El Topo (the mole, played by Joudorowsky) seeks the light, but as we learn in the opening sequence, the light will instantly blind him. His desires and the actions they inspire progress from primitive detached self-indulgence to redemptive self-sacrifice. He does wonderful things, and loathsome things, and the consequences of his actions are never as he intended. Thematically, the story hints at the connection between Taoist concepts of acting through inaction and mystical aspects of some western religions - simultaneously suggesting that only God can know the mind of God and that if no god exists, humans must acknowledge their dependence on the forces that govern the universe and seek harmony by yielding to them.

Like most westerns, there is a great deal of killing and gun play in El Topo, and the death scenes are often grueling and over-dramatized. Unlike most westerns, however, none of this violence is pointless, and it is not the central action of the story.

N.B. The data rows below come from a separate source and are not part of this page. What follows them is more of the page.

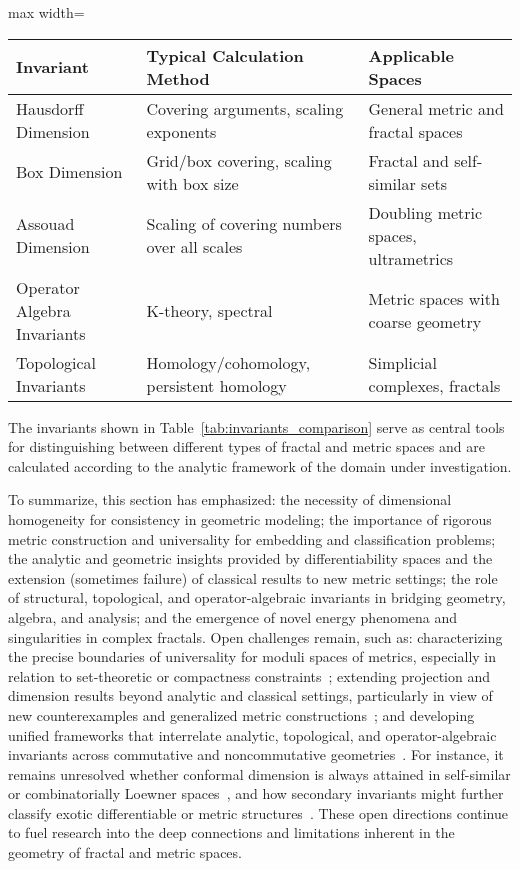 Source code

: \documentclass[sigconf]{acmart}
\begin{document}
\begin{table*}[htbp]
\centering
\caption{Key Invariants Across Metric Spaces and Their Calculation Methods}
\label{tab:invariants_comparison}
\begin{adjustbox}{max width=\textwidth}
\begin{tabular}{lll}
\toprule
\textbf{Invariant} & \textbf{Typical Calculation Method} & \textbf{Applicable Spaces} \\
\midrule
Hausdorff Dimension & Covering arguments, scaling exponents & General metric and fractal spaces \\
Box Dimension & Grid/box covering, scaling with box size & Fractal and self-similar sets \\
Assouad Dimension & Scaling of covering numbers over all scales & Doubling metric spaces, ultrametrics \\
Operator Algebra Invariants & K-theory, spectral & Metric spaces with coarse geometry \\
Topological Invariants & Homology/cohomology, persistent homology & Simplicial complexes, fractals \\
\bottomrule
\end{tabular}
\end{adjustbox}
\end{table*}

The invariants shown in Table~\ref{tab:invariants_comparison} serve as central tools for distinguishing between different types of fractal and metric spaces and are calculated according to the analytic framework of the domain under investigation.

To summarize, this section has emphasized: the necessity of dimensional homogeneity for consistency in geometric modeling; the importance of rigorous metric construction and universality for embedding and classification problems; the analytic and geometric insights provided by differentiability spaces and the extension (sometimes failure) of classical results to new metric settings; the role of structural, topological, and operator-algebraic invariants in bridging geometry, algebra, and analysis; and the emergence of novel energy phenomena and singularities in complex fractals. Open challenges remain, such as: characterizing the precise boundaries of universality for moduli spaces of metrics, especially in relation to set-theoretic or compactness constraints~\cite{ref50,ref51}; extending projection and dimension results beyond analytic and classical settings, particularly in view of new counterexamples and generalized metric constructions~\cite{ref11,ref43}; and developing unified frameworks that interrelate analytic, topological, and operator-algebraic invariants across commutative and noncommutative geometries~\cite{ref52,ref14,ref82}. For instance, it remains unresolved whether conformal dimension is always attained in self-similar or combinatorially Loewner spaces~\cite{ref11}, and how secondary invariants might further classify exotic differentiable or metric structures~\cite{ref14,ref82}. These open directions continue to fuel research into the deep connections and limitations inherent in the geometry of fractal and metric spaces.
\end{document}
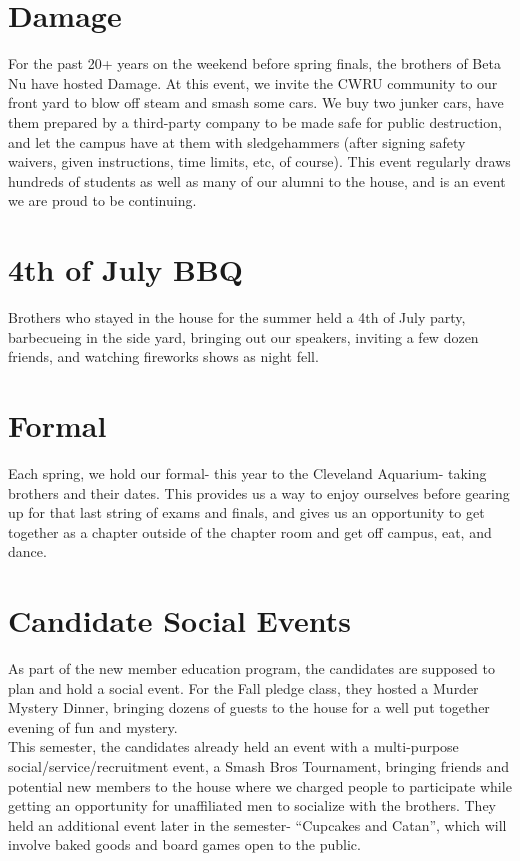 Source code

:   \section*{Damage}
    For the past 20+ years on the weekend before spring finals, the brothers of Beta Nu have hosted Damage. At this event, we invite the CWRU community to our front yard to blow off steam and smash some cars. We buy two junker cars, have them prepared by a third-party company to be made safe for public destruction, and let the campus have at them with sledgehammers (after signing safety waivers, given instructions, time limits, etc, of course). This event regularly draws hundreds of students as well as many of our alumni to the house, and is an event we are proud to be continuing.
  
  \section*{4th of July BBQ}
    Brothers who stayed in the house for the summer held a 4th of July party, barbecueing in the side yard, bringing out our speakers, inviting a few dozen friends, and watching fireworks shows as night fell.
  
  \section*{Formal}
    Each spring, we hold our formal- this year to the Cleveland Aquarium- taking brothers and their dates. This provides us a way to enjoy ourselves before gearing up for that last string of exams and finals, and gives us an opportunity to get together as a chapter outside of the chapter room and get off campus, eat, and dance.
      
  \section*{Candidate Social Events}
    As part of the new member education program, the candidates are supposed to plan and hold a social event. For the Fall pledge class, they hosted a Murder Mystery Dinner, bringing dozens of guests to the house for a well put together evening of fun and mystery. \\
    
    This semester, the candidates already held an event with a multi-purpose social/service/recruitment event, a Smash Bros Tournament, bringing friends and potential new members to the house where we charged people to participate while getting an opportunity for unaffiliated men to socialize with the brothers. They held an additional event later in the semester- ``Cupcakes and Catan'', which will involve baked goods and board games open to the public.
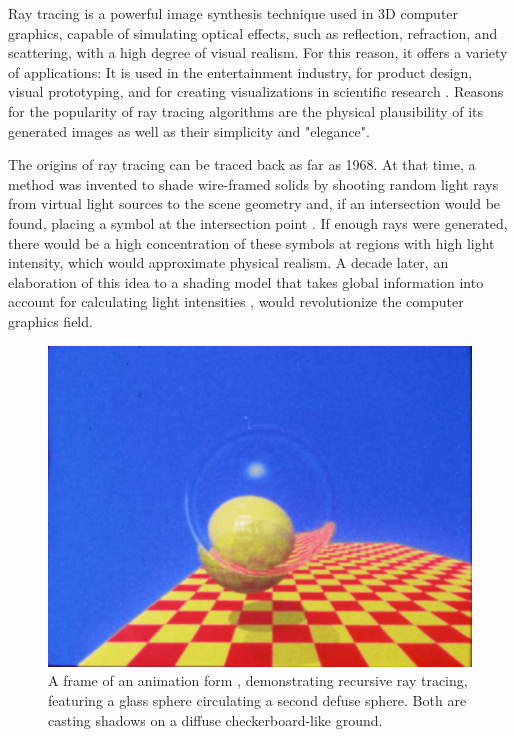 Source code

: \label{chap:intro}

Ray tracing is a powerful image synthesis technique used in 3D computer graphics, capable of simulating optical effects, such as reflection, refraction, and scattering, with a high degree of visual realism. For this reason, it offers a variety of applications: It is used in the entertainment industry, for product design, visual prototyping, and for creating visualizations in scientific research \cite [91-128]{peddie2019ray}. Reasons for the popularity of ray tracing algorithms are the physical plausibility of its generated images as well as their simplicity and "elegance". 

The origins of ray tracing can be traced back as far as 1968. At that time, a method was invented to shade wire-framed solids by shooting random light rays from virtual light sources to the scene geometry and, if an intersection would be found, placing a symbol at the intersection point \cite{appel1968some}. If enough rays were generated, there would be a high concentration of these symbols at regions with high light intensity, which would approximate physical realism. A decade later, an elaboration of this idea to a shading model that takes global information into account for calculating light intensities  \cite{whitted1979improved}, would revolutionize the computer graphics field.

\begin{figure} \label{fig:whitted_result}
	\centering
	\includegraphics[width=.7\linewidth]{img/0 introduction/whitted_}
	\caption{A frame of an animation \cite{raytracingvideo} form \cite {whitted1979improved}, demonstrating recursive ray tracing, featuring a glass sphere circulating a second defuse sphere. Both are casting shadows on a diffuse checkerboard-like ground.}
	\label{fig:g}
\end{figure}

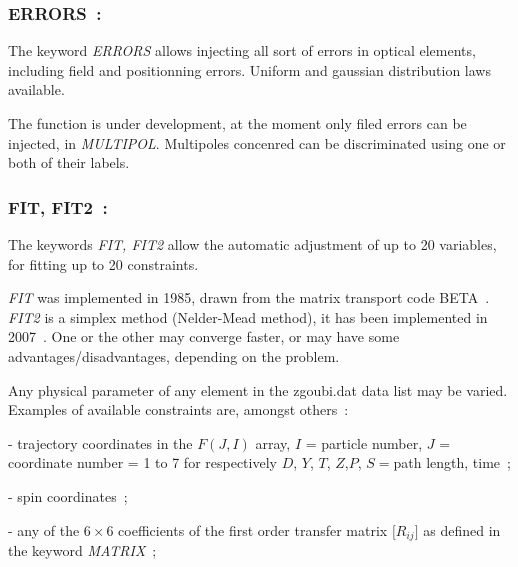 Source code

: \newpage

\subsubsection*{ERRORS~:  \ERRORSTitl}  \label{ERRORS}   
\medskip

 The keyword \textsl{ERRORS} allows injecting all sort of errors in optical elements, 
including field and positionning errors. Uniform and gaussian distribution laws available. 

\medskip 

 \noindent The function is under development, at the moment only filed errors can be injected, 
in \textsl{MULTIPOL}. Multipoles concenred can be discriminated using one or both of their 
labels.





\newpage

\subsubsection*{FIT, FIT2~:  \FITTitl}  \label{FIT}   
\medskip

 The keywords \textsl{FIT, FIT2} allow the automatic adjustment of up to 20 
variables, for fitting up to 20 constraints. 

\medskip 

 \noindent 
\textsl{FIT} was implemented in 1985, drawn from  the matrix transport code BETA~\cite{Biblio10}. 
\textsl{FIT2} is a simplex method (Nelder-Mead method), it has been implemented  in 2007~\cite{NelderMead}.   
One or the other may converge 
faster, or may have some advantages/disadvantages,  depending on the problem. 

\medskip 
\noindent Any physical parameter of any element in the zgoubi.dat data list may 
be varied. Examples of available constraints  are, amongst others~:  

\noindent -  trajectory coordinates in the  $ F(J,I) $ array, 
$ I $  =  particle number, $ J $  = coordinate number = 1 to 7 for 
respectively $ D$, $Y$, $T$, $Z$,$ P $, $ S= $path length, time~;

\noindent -  spin coordinates~;

\noindent - any of the $6 \times 6$
coefficients of the first order transfer matrix $ \lbrack R_{ij}\rbrack $ as defined in the
keyword \textsl{MATRIX}~; 


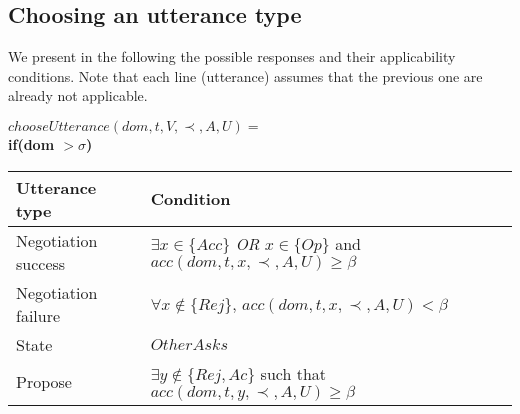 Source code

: \documentclass{article}
\begin{document}
	\subsection{Choosing an utterance type}
		
		We present in the following the possible responses and their applicability conditions. Note that each line (utterance)  assumes that the previous one are already not applicable.
	
	$ chooseUtterance(dom, t, V, \prec, A, U) = $ \\
	\textbf{if(\textbf{dom  $>\sigma$})} \\
	\begin{tabular}{|p{3cm}|p{9cm}|}
		\hline
		\textbf{Utterance type} & Condition \\
		\hline
	 Negotiation success &  $\exists x \in \{Acc\}$  \newline \emph{OR} \newline $x \in \{Op\}$ and \newline $acc(dom,t,x,\prec,A,U) \geq \beta$ \\
		\hline
		Negotiation failure & $ \forall x \notin \{Rej\}$, \newline  $acc(dom,t,x,\prec,A,U) < \beta $ \\
		\hline
		State & $OtherAsks$ \\
		\hline
		Propose & $\exists y \notin \{Rej, Ac\}$ such that \newline $acc(dom,t,y,\prec,A,U) \geq \beta $  \\
		
	\hline
	\end{tabular}
	\\ \\
		
\end{document}
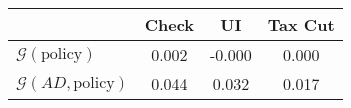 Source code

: \begin{tabular}{@{}lccc@{}} 
\toprule 
                          & Check      & UI    & Tax Cut    \\  \midrule 
$\mathcal{G}(\text{policy})$ & 0.002  & -0.000  & 0.000     \\ 
$\mathcal{G}(AD,\text{policy})$ & 0.044  & 0.032  & 0.017     \\ 
\end{tabular}  
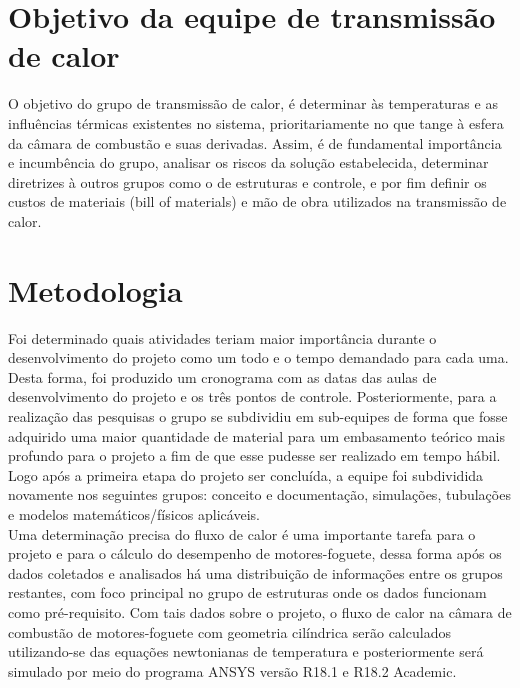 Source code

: 
\section{Objetivo da equipe de transmissão de calor}
O objetivo do grupo de transmissão de calor, é determinar às temperaturas e as influências térmicas existentes no sistema, prioritariamente no que tange à esfera da câmara de combustão e suas derivadas. Assim, é de fundamental importância e incumbência do grupo, analisar os riscos da solução estabelecida, determinar diretrizes à outros grupos como o de estruturas e controle, e por fim definir os custos de materiais (bill of materials) e mão de obra utilizados na transmissão de calor.
\section{Metodologia}
Foi determinado quais atividades teriam maior importância durante o desenvolvimento do projeto como um todo e o tempo demandado para cada uma. Desta forma, foi produzido um cronograma com as datas das aulas de desenvolvimento do projeto e os três pontos de controle. Posteriormente, para a realização das pesquisas o grupo se subdividiu em sub-equipes de forma que fosse adquirido uma maior quantidade de material para um embasamento teórico mais profundo para o projeto a fim de que esse pudesse ser realizado em tempo hábil. Logo após a primeira etapa do projeto ser concluída, a equipe foi subdividida novamente nos seguintes grupos: conceito e documentação, simulações, tubulações e modelos matemáticos/físicos aplicáveis.\\
Uma determinação precisa do fluxo de calor é uma importante tarefa para o projeto e para o cálculo do desempenho de motores-foguete, dessa forma após os dados coletados e analisados há uma distribuição de informações entre os grupos restantes, com foco principal no grupo de estruturas onde os dados funcionam como pré-requisito. Com tais dados sobre o projeto, o fluxo de calor na câmara de combustão de motores-foguete com geometria cilíndrica serão calculados utilizando-se das equações newtonianas de temperatura e posteriormente será simulado por meio do programa ANSYS versão R18.1 e  R18.2 Academic. 
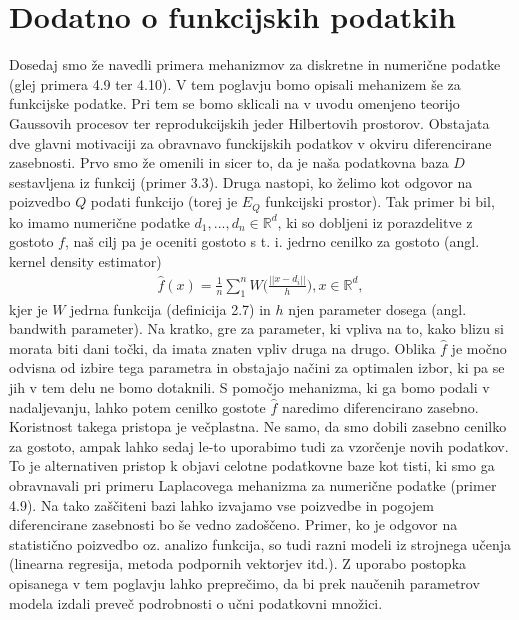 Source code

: \documentclass[12pt,a4paper]{amsart}
\theoremstyle{definition} %
\theoremstyle{plain} %
\begin{document}
\section{Dodatno o funkcijskih podatkih}
Dosedaj smo že navedli primera mehanizmov za diskretne in numerične podatke (glej primera 4.9 ter 4.10). V tem poglavju bomo opisali mehanizem še  za funkcijske podatke. Pri tem se bomo sklicali na v uvodu omenjeno teorijo Gaussovih procesov ter reprodukcijskih jeder Hilbertovih prostorov.
\newline
\newline
Obstajata dve glavni motivaciji za obravnavo funckijskih podatkov v okviru diferencirane zasebnosti. Prvo smo že omenili in sicer to, da je naša podatkovna baza $D$ sestavljena iz funkcij (primer 3.3). Druga nastopi, ko želimo kot odgovor na poizvedbo $Q$ podati funkcijo (torej je $E_Q$ funkcijski prostor). Tak primer bi bil, ko imamo numerične podatke $d_1, ..., d_n \in \mathbb{R}^d$, ki so dobljeni iz porazdelitve z gostoto $f$, naš cilj pa je oceniti gostoto s t. i. jedrno cenilko za gostoto (angl. kernel density estimator) 
\begin{gather*}
\hat{f}(x)=\frac{1}{n}\sum_{1}^{n}W\Big(\frac{||x-d_i||}{h}\Big), x \in \mathbb{R}^d,
\end{gather*}
kjer je $W$ jedrna funkcija (definicija 2.7) in $h$ njen parameter dosega (angl. bandwith parameter). Na kratko, gre za parameter, ki vpliva na to, kako blizu si morata biti dani točki, da imata znaten vpliv druga na drugo. Oblika $\hat{f}$ je močno odvisna od izbire tega parametra in obstajajo načini za optimalen izbor, ki pa se jih v tem delu ne bomo dotaknili. S pomočjo mehanizma, ki ga bomo podali v nadaljevanju, lahko potem cenilko gostote $\hat{f}$ naredimo diferencirano zasebno. Koristnost takega pristopa je večplastna. Ne samo, da smo dobili zasebno cenilko za gostoto, ampak lahko sedaj le-to uporabimo tudi za vzorčenje novih podatkov. To je alternativen pristop k objavi celotne podatkovne baze kot tisti, ki smo ga obravnavali pri primeru Laplacovega mehanizma za numerične podatke (primer 4.9). Na tako zaščiteni bazi lahko izvajamo vse poizvedbe in pogojem diferencirane zasebnosti bo še vedno zadoščeno. Primer, ko je odgovor na statistično poizvedbo oz. analizo funkcija, so tudi razni modeli iz strojnega učenja (linearna regresija, metoda podpornih vektorjev itd.). Z uporabo postopka opisanega v tem poglavju lahko preprečimo, da bi prek naučenih parametrov modela izdali preveč podrobnosti o učni podatkovni množici.
\newline
\end{document}
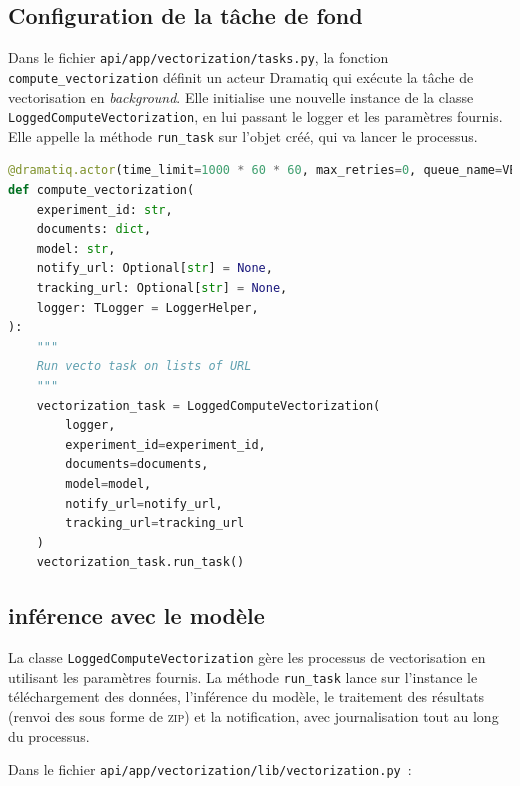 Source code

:  \subsection{Configuration de la tâche de fond}

Dans le fichier \texttt{api/app/vectorization/tasks.py}, la fonction \texttt{compute\_vectorization} définit un acteur Dramatiq qui exécute la tâche de vectorisation en \textit{background}. Elle initialise une nouvelle instance de la classe \texttt{LoggedComputeVectorization}, en lui passant le logger et les paramètres fournis. Elle appelle la méthode \texttt{run\_task} sur l'objet créé, qui va lancer le processus. 

 \begin{lstlisting}[language=python, frame=single, breaklines=true, caption={Tâche \texttt{dramatiq} \texttt{compute\_vectorization}.}]
@dramatiq.actor(time_limit=1000 * 60 * 60, max_retries=0, queue_name=VEC_QUEUE)
def compute_vectorization(
    experiment_id: str,
    documents: dict,
    model: str,
    notify_url: Optional[str] = None,
    tracking_url: Optional[str] = None,
    logger: TLogger = LoggerHelper,
):
    """
    Run vecto task on lists of URL
    """
    vectorization_task = LoggedComputeVectorization(
        logger,
        experiment_id=experiment_id,
        documents=documents,
        model=model,
        notify_url=notify_url,
        tracking_url=tracking_url
    )
    vectorization_task.run_task()

	\end{lstlisting}

 \subsection{inférence avec le modèle}

La classe \texttt{LoggedComputeVectorization} gère les processus de vectorisation en utilisant les paramètres fournis. La méthode \texttt{run\_task} lance sur l'instance le téléchargement des données, l'inférence du modèle, le traitement des résultats (renvoi des \svgs sous forme de \textsc{zip}) et la notification, avec journalisation tout au long du processus.

Dans le fichier \texttt{api/app/vectorization/lib/vectorization.py}~:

Jodorowski is a deeply spiritual film-maker, but is also intensely critical of organized religion and the demystification of religious ideas. He seemingly has little faith in the human ability to conceptualize cosmic forces. Notably, Jodorowsky never makes any statement whatsoever about science.

The meta-narrative of El Topo can be read in many ways, and is the level at which the film achieves high art. Does the transparent allegory of El Topo's life suggest that the Judaeo-Christian god is, himself, blinded by the light and consumed by fires he himself starts? Does the more or less consistent inaction of His son indicate a way out of the catch-22 of causes and effects his actions have set in motion, or does his son's determination to take on the responsibilities and relationships of his father convert the son into a new embodiment of the mole? Or is it human ignorance, willfulness and wickedness which are responsible for all of miseries of human existence? Each thoughtful viewer will take away a different message.

Gender is a major theme in El Topo, and although the main story is clearly presented from an androcentric perspective, Jodorowski adds a lot of details which effectively deconstruct this, and, in some cases, unmask it as an arbitrary convention of patriarchal religious doctrine. When you watch the film, pay particular attention to the voices and bodies of the different characters. I am convinced that these details are not simply added to jar and disorient. Finally, a comparison of the two main female characters - the loves of El Topo's life - is very important in 'getting' this film. One represents true love and true beauty, and the other illustrates something else. And it is significant that it is El Topo and El Topo alone, in his quest for the true path, who brings to his relationships a spiritual aspect. Considered without his self-proclaimed god-hood, there does not appear to be anything supernatural about these women or his relationship with them. Perhaps there is also a comment on agnosticism somewhere in all of this.

Well acted (especially Jodorowski), beautifully shot, and excellently scripted, El Topo is a great film by a great, though eccentric, film maker.

As a non-religious Taoist and scientist, I found it easy to contextualize Jodorowski's story and the messages it appears to carry. I do not, however, pretend that my interpretation is correct. To do so would be an act of violence against the film's art.

If you're up for a brutal film which can not be enjoyed without a great of concentrated thought, I recommend it.